_Work task:_
Give the records below again in full, exactly as written, but without any images.

_Data for the task:_
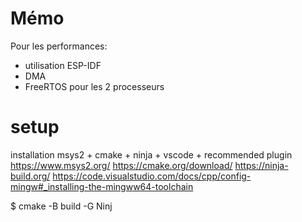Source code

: # Mémo

Pour les performances:
- utilisation ESP-IDF
- DMA
- FreeRTOS pour les 2 processeurs


# setup
installation msys2 + cmake + ninja + vscode + recommended plugin
https://www.msys2.org/
https://cmake.org/download/
https://ninja-build.org/
https://code.visualstudio.com/docs/cpp/config-mingw#_installing-the-mingww64-toolchain

$ cmake -B build -G Ninj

_Answer to this exercise:_
Source code

: # Mémo

Pour les performances:
- utilisation ESP-IDF
- DMA
- FreeRTOS pour les 2 processeurs


# setup
installation msys2 + cmake + ninja + vscode + recommended plugin
https://www.msys2.org/
https://cmake.org/download/
https://ninja-build.org/
https://code.visualstudio.com/docs/cpp/config-mingw#_installing-the-mingww64-toolchain

$ cmake -B build -G Ninj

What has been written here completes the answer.